Making Pitt Work: Law librarian/art impresario Marc Silverman
Pitt’s senior administration grabs most of the headlines. The faculty here get noticed when they bring in research dollars, win teaching awards or publish in their fields.
But behind the scenes, University staff, some 7,000 strong across five campuses, often toil in jobs ranging from the mundane to the esoteric.
This is one in an occasional series profiling University staff, providing a glimpse of some of the less recognized employees whose primary business is making Pitt work.
An art gallery in the Barco Law Library that sprang from a distaste for empty space is continuing to draw visitors to its displays a decade later. The gallery on the library’s main floor hosts three or four shows each academic year, showcasing the work of artists and photographers from within the University community and beyond.
Marc Silverman, the law school’s associate director of public services, envisioned the gallery after some stacks were removed from the library, leaving behind bare white walls.
Officially, his library job is administrative: He manages the day-to-day details of the public side of the law library, teaches research classes and guest-lectures.
But he also has an undergraduate degree in fine arts and a master’s degree in art history.
“Rather than live with a boring space, I thought it would be nice if we could do something with this,” said Silverman.
Given the okay and a small budget, the initial exhibition appeared in 2000, featuring the work of a photographer friend of Silverman’s. “Originally, it was people I invited,” he said.
About a quarter of the artists have University ties; the rest are a mix of local and out-of-town artists.

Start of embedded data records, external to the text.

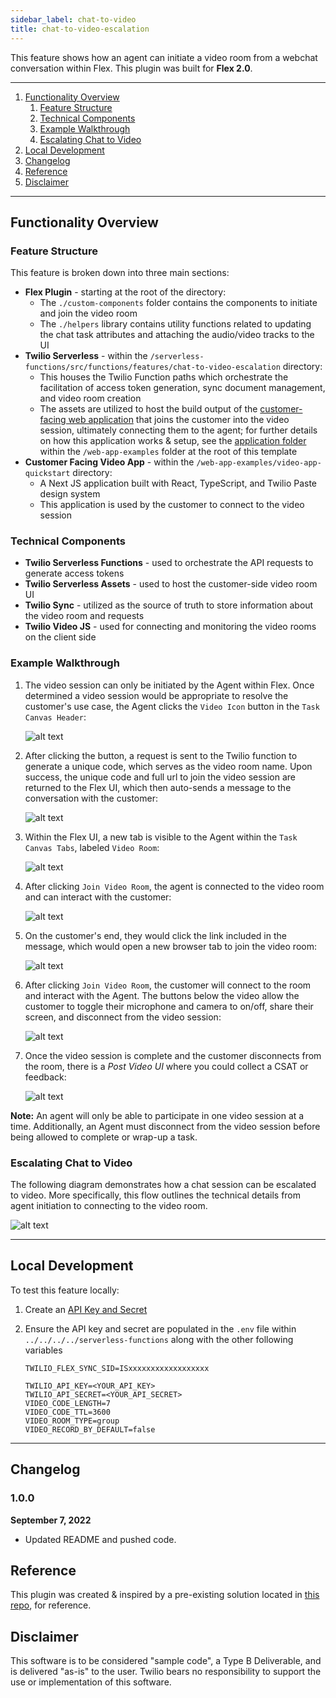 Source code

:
```yaml
---
sidebar_label: chat-to-video
title: chat-to-video-escalation
---
```


This feature shows how an agent can initiate a video room from a webchat conversation within Flex. This plugin was built for **Flex 2.0**.

---

1. [Functionality Overview](#functionality-overview)
   1. [Feature Structure](#feature-structure)
   1. [Technical Components](#technical-components)
   1. [Example Walkthrough](#example-walkthrough)
   1. [Escalating Chat to Video](#escalating-chat-to-video)
2. [Local Development](#local-development)
3. [Changelog](#changelog)
4. [Reference](#reference)
5. [Disclaimer](#disclaimer)

---

## Functionality Overview

### Feature Structure

This feature is broken down into three main sections:

- **Flex Plugin** - starting at the root of the directory:
  - The `./custom-components` folder contains the components to initiate and join the video room
  - The `./helpers` library contains utility functions related to updating the chat task attributes and attaching the audio/video tracks to the UI
- **Twilio Serverless** - within the `/serverless-functions/src/functions/features/chat-to-video-escalation` directory:
  - This houses the Twilio Function paths which orchestrate the facilitation of access token generation, sync document management, and video room creation
  - The assets are utilized to host the build output of the [customer-facing web application](https://github.com/twilio-professional-services/flex-project-template/tree/main/web-app-examples/video-app-quickstart) that joins the customer into the video session, ultimately connecting them to the agent; for further details on how this application works & setup, see the [application folder](https://github.com/twilio-professional-services/flex-project-template/tree/main/web-app-examples/video-app-quickstart) within the `/web-app-examples` folder at the root of this template
- **Customer Facing Video App** - within the `/web-app-examples/video-app-quickstart` directory:
  - A Next JS application built with React, TypeScript, and Twilio Paste design system
  - This application is used by the customer to connect to the video session

### Technical Components

- **Twilio Serverless Functions** - used to orchestrate the API requests to generate access tokens
- **Twilio Serverless Assets** - used to host the customer-side video room UI
- **Twilio Sync** - utilized as the source of truth to store information about the video room and requests
- **Twilio Video JS** - used for connecting and monitoring the video rooms on the client side

### Example Walkthrough

1. The video session can only be initiated by the Agent within Flex. Once determined a video session would be appropriate to resolve the customer's use case, the Agent clicks the `Video Icon` button in the `Task Canvas Header`:

   ![alt text](/img/features/chat-to-video/video-button.png)

2. After clicking the button, a request is sent to the Twilio function to generate a unique code, which serves as the video room name. Upon success, the unique code and full url to join the video session are returned to the Flex UI, which then auto-sends a message to the conversation with the customer:

   ![alt text](/img/features/chat-to-video/join-video-message.png)

3. Within the Flex UI, a new tab is visible to the Agent within the `Task Canvas Tabs`, labeled `Video Room`:

   ![alt text](/img/features/chat-to-video/join-room-button.png)

4. After clicking `Join Video Room`, the agent is connected to the video room and can interact with the customer:

   ![alt text](/img/features/chat-to-video/agent-video-room.png)

5. On the customer's end, they would click the link included in the message, which would open a new browser tab to join the video room:

   ![alt text](/img/features/chat-to-video/customer-video-join.png)

6. After clicking `Join Video Room`, the customer will connect to the room and interact with the Agent. The buttons below the video allow the customer to toggle their microphone and camera to on/off, share their screen, and disconnect from the video session:

   ![alt text](/img/features/chat-to-video/customer-video-room.png)

7. Once the video session is complete and the customer disconnects from the room, there is a _Post Video UI_ where you could collect a CSAT or feedback:

   ![alt text](/img/features/chat-to-video/post-video-room.png)

**Note:** An agent will only be able to participate in one video session at a time. Additionally, an Agent must disconnect from the video session before being allowed to complete or wrap-up a task.

### Escalating Chat to Video

The following diagram demonstrates how a chat session can be escalated to video. More specifically, this flow outlines the technical details from agent initiation to connecting to the video room.

![alt text](/img/features/chat-to-video/Chat-to-Video-Diagram.png)

---

## Local Development

To test this feature locally:

1. Create an [API Key and Secret](https://support.twilio.com/hc/en-us/articles/9318455807771-API-Keys-and-How-to-Change-Them)

2. Ensure the API key and secret are populated in the `.env` file within `../../../../serverless-functions` along with the other following variables

   ```
   TWILIO_FLEX_SYNC_SID=ISxxxxxxxxxxxxxxxxxx

   TWILIO_API_KEY=<YOUR_API_KEY>
   TWILIO_API_SECRET=<YOUR_API_SECRET>
   VIDEO_CODE_LENGTH=7
   VIDEO_CODE_TTL=3600
   VIDEO_ROOM_TYPE=group
   VIDEO_RECORD_BY_DEFAULT=false
   ```


---

## Changelog

### 1.0.0

**September 7, 2022**

- Updated README and pushed code.

## Reference

This plugin was created & inspired by a pre-existing solution located in [this repo](https://github.com/jlbrs/Twilio-Video-in-Twilio-Flex), for reference.

## Disclaimer

This software is to be considered "sample code", a Type B Deliverable, and is delivered "as-is" to the user. Twilio bears no responsibility to support the use or implementation of this software.
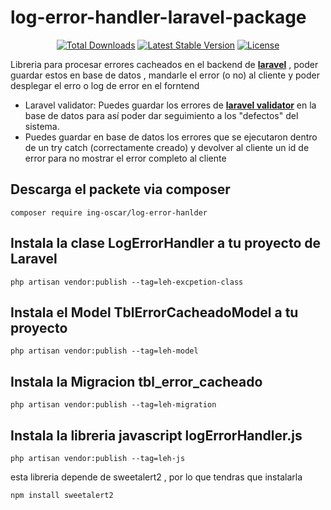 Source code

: 

# log-error-handler-laravel-package 


<p align="center">
<a href="https://github.com/oscahumbertomr/log-error-handler-laravel-package"><img src="https://poser.pugx.org/ing-oscar/log-error-hanlder/d/total.svg" alt="Total Downloads"></a>
<a href="https://github.com/oscahumbertomr/log-error-handler-laravel-package"><img src="https://poser.pugx.org/ing-oscar/log-error-hanlder/v/stable.svg" alt="Latest Stable Version"></a>
<a href="https://github.com/oscahumbertomr/log-error-handler-laravel-package"><img src="https://poser.pugx.org/ing-oscar/log-error-hanlder/license.svg" alt="License"></a>
</p>





Libreria para procesar errores cacheados en el backend de [**laravel**][1] , 
poder guardar estos en base de datos , mandarle el error (o no) al cliente 
y poder desplegar el erro o log de error en el forntend
- Laravel validator: Puedes guardar los errores de [**laravel validator**][2] en la base de datos para así poder
dar seguimiento a los "defectos" del sistema. 
- Puedes guardar en base de datos los errores que se ejecutaron dentro de un try catch (correctamente creado) 
y devolver al cliente un id de error para no mostrar el error completo al cliente 
## Descarga el packete via composer
```console
composer require ing-oscar/log-error-hanlder
```

## Instala la clase LogErrorHandler a tu proyecto de Laravel

```console
php artisan vendor:publish --tag=leh-excpetion-class
```

## Instala el Model TblErrorCacheadoModel a tu proyecto 

```console
php artisan vendor:publish --tag=leh-model
```

## Instala la Migracion tbl_error_cacheado 

```console
php artisan vendor:publish --tag=leh-migration
```

## Instala la libreria javascript logErrorHandler.js

```console
php artisan vendor:publish --tag=leh-js
```
esta libreria depende de sweetalert2 , por lo que tendras que instalarla
```console
npm install sweetalert2
```



[1]: https://laravel.com/
[2]: https://laravel.com/docs/5.8/validation
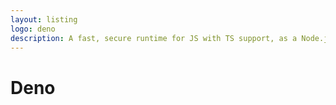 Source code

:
 ```yaml
---
layout: listing
logo: deno
description: A fast, secure runtime for JS with TS support, as a Node.js alternative
---
```

# Deno
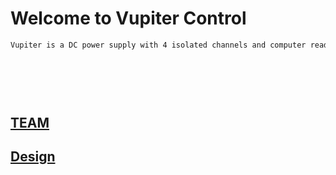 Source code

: # Welcome to Vupiter Control
```markdown
Vupiter is a DC power supply with 4 isolated channels and computer readout for logging/control. Easy to customize power supply opens the door to a wide range of experimentation.
 
 
 
 
 
 ```
## [TEAM](https://ams0187.github.io/Vupiter/members) 
## [Design](https://ams0187.github.io/Vupiter/design) 

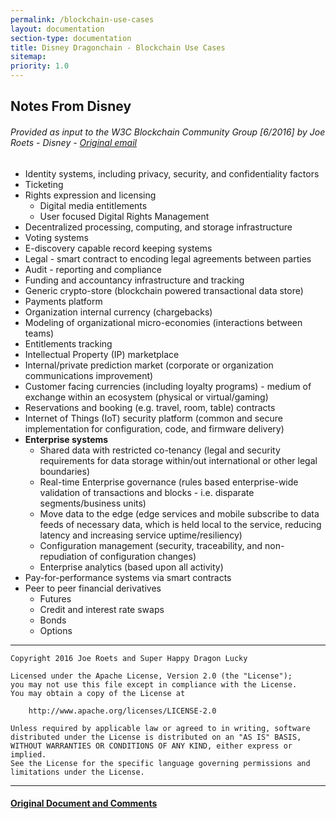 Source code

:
 ```yaml
---
permalink: /blockchain-use-cases
layout: documentation
section-type: documentation
title: Disney Dragonchain - Blockchain Use Cases
sitemap:
priority: 1.0
---
```


## Notes From Disney

###### _Provided as input to the W3C Blockchain Community Group [6/2016] by Joe Roets - Disney - [Original email](https://lists.w3.org/Archives/Public/public-blockchain/2016May/0052.html)_

- Identity systems, including privacy, security, and confidentiality factors
- Ticketing
- Rights expression and licensing
    - Digital media entitlements
    - User focused Digital Rights Management
- Decentralized processing, computing, and storage infrastructure
- Voting systems
- E-discovery capable record keeping systems
- Legal - smart contract to encoding legal agreements between parties
- Audit - reporting and compliance
- Funding and accountancy infrastructure and tracking
- Generic crypto-store (blockchain powered transactional data store)
- Payments platform
- Organization internal currency (chargebacks)
- Modeling of organizational micro-economies (interactions between teams)
- Entitlements tracking
- Intellectual Property (IP) marketplace
- Internal/private prediction market (corporate or organization communications improvement)
- Customer facing currencies (including loyalty programs) - medium of exchange within an ecosystem (physical or virtual/gaming)
- Reservations and booking (e.g. travel, room, table) contracts
- Internet of Things (IoT) security platform (common and secure implementation for configuration, code, and firmware delivery)
- **Enterprise systems**
    - Shared data with restricted co-tenancy (legal and security requirements for data storage within/out international or other legal boundaries)
    - Real-time Enterprise governance (rules based enterprise-wide validation of transactions and blocks - i.e. disparate segments/business units)
    - Move data to the edge (edge services and mobile subscribe to data feeds of necessary data, which is held local to the service, reducing latency and increasing service uptime/resiliency)
    - Configuration management (security, traceability, and non-repudiation of configuration changes)
    - Enterprise analytics (based upon all activity)
- Pay-for-performance systems via smart contracts
- Peer to peer financial derivatives
    - Futures
    - Credit and interest rate swaps
    - Bonds
    - Options

---

```
Copyright 2016 Joe Roets and Super Happy Dragon Lucky

Licensed under the Apache License, Version 2.0 (the "License");
you may not use this file except in compliance with the License.
You may obtain a copy of the License at

    http://www.apache.org/licenses/LICENSE-2.0

Unless required by applicable law or agreed to in writing, software
distributed under the License is distributed on an "AS IS" BASIS,
WITHOUT WARRANTIES OR CONDITIONS OF ANY KIND, either express or implied.
See the License for the specific language governing permissions and
limitations under the License.
```

---

#### [Original Document and Comments](https://docs.google.com/document/d/1JiGV7IUt1PTZg3JvBp9Cr0V7RyosOB_w-z6mMh87ktk/edit?usp=sharing)

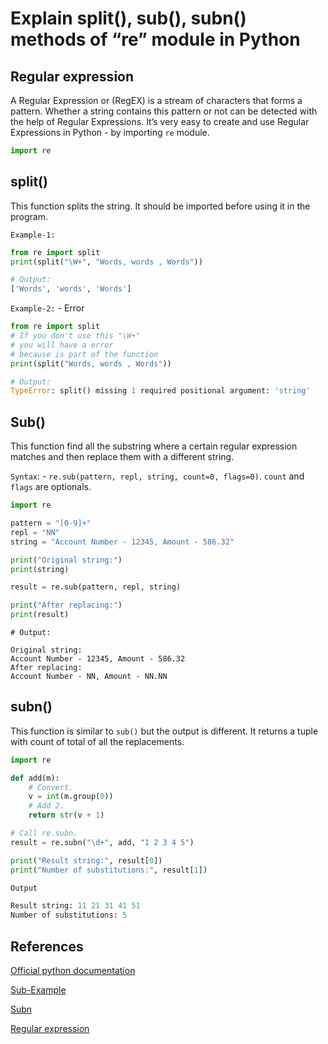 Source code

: # Explain split(), sub(), subn() methods of “re” module in Python

## Regular expression

A Regular Expression or (RegEX) is a stream of characters that forms a pattern.
Whether a string contains this pattern or not can be detected with the help of Regular Expressions.
It’s very easy to create and use Regular Expressions in Python - by importing `re` module.

```python
import re
```

## split()

This function splits the string. It should be imported before using it in the program.

`Example-1:`

```python
from re import split
print(split("\W+", "Words, words , Words"))

# Output:
['Words', 'words', 'Words']
```

`Example-2:` - Error

```python
from re import split
# If you don't use this "\W+" 
# you will have a error 
# because is part of the function
print(split("Words, words , Words"))

# Output:
TypeError: split() missing 1 required positional argument: 'string'
```

## Sub()

This function find all the substring where  a certain regular expression matches and then replace them with a different string.

`Syntax`: - `re.sub(pattern, repl, string, count=0, flags=0)`. `count` and `flags` are optionals.

```python
import re

pattern = "[0-9]+"
repl = "NN"
string = "Account Number - 12345, Amount - 586.32"

print("Original string:")
print(string)

result = re.sub(pattern, repl, string)

print("After replacing:")
print(result)
```

```text
# Output:

Original string:
Account Number - 12345, Amount - 586.32
After replacing:
Account Number - NN, Amount - NN.NN
```

## subn()

This function is similar to `sub()` but the output is different. It returns a tuple with count of total of all the replacements.

```python
import re

def add(m):
    # Convert.
    v = int(m.group(0))
    # Add 2.
    return str(v + 1)

# Call re.subn.
result = re.subn("\d+", add, "1 2 3 4 5")

print("Result string:", result[0])
print("Number of substitutions:", result[1])

Output

Result string: 11 21 31 41 51
Number of substitutions: 5
```

## References

[Official python documentation](https://docs.python.org/3/library/re.html?highlight=sub#re.sub)

[Sub-Example](https://pythonexamples.org/python-re-sub/)

[Subn](https://www.quora.com/What-are-split-sub-and-subn-methods-in-Python?share=1)

[Regular expression](https://www.codespeedy.com/re-sub-in-python/)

Among them are former classmates of Silverman: Willie Osterman, now a photography professor at Rochester Institute of Technology, and Ohio-based photographer Ken Frick. Charlie Lume, who once worked for Silverman and now is a faculty member in the Department of Art and Design at the University of Wisconsin-Stout, has been another Barco exhibitor.
“As time went on, people started to seek me out for this. Rarely do I have to beg my friends to show their work here,” he said with a laugh.
In addition to building an artist’s resume, the shows can generate some sales. “Just about everything is for sale,” Silverman said, adding that the University takes no commission.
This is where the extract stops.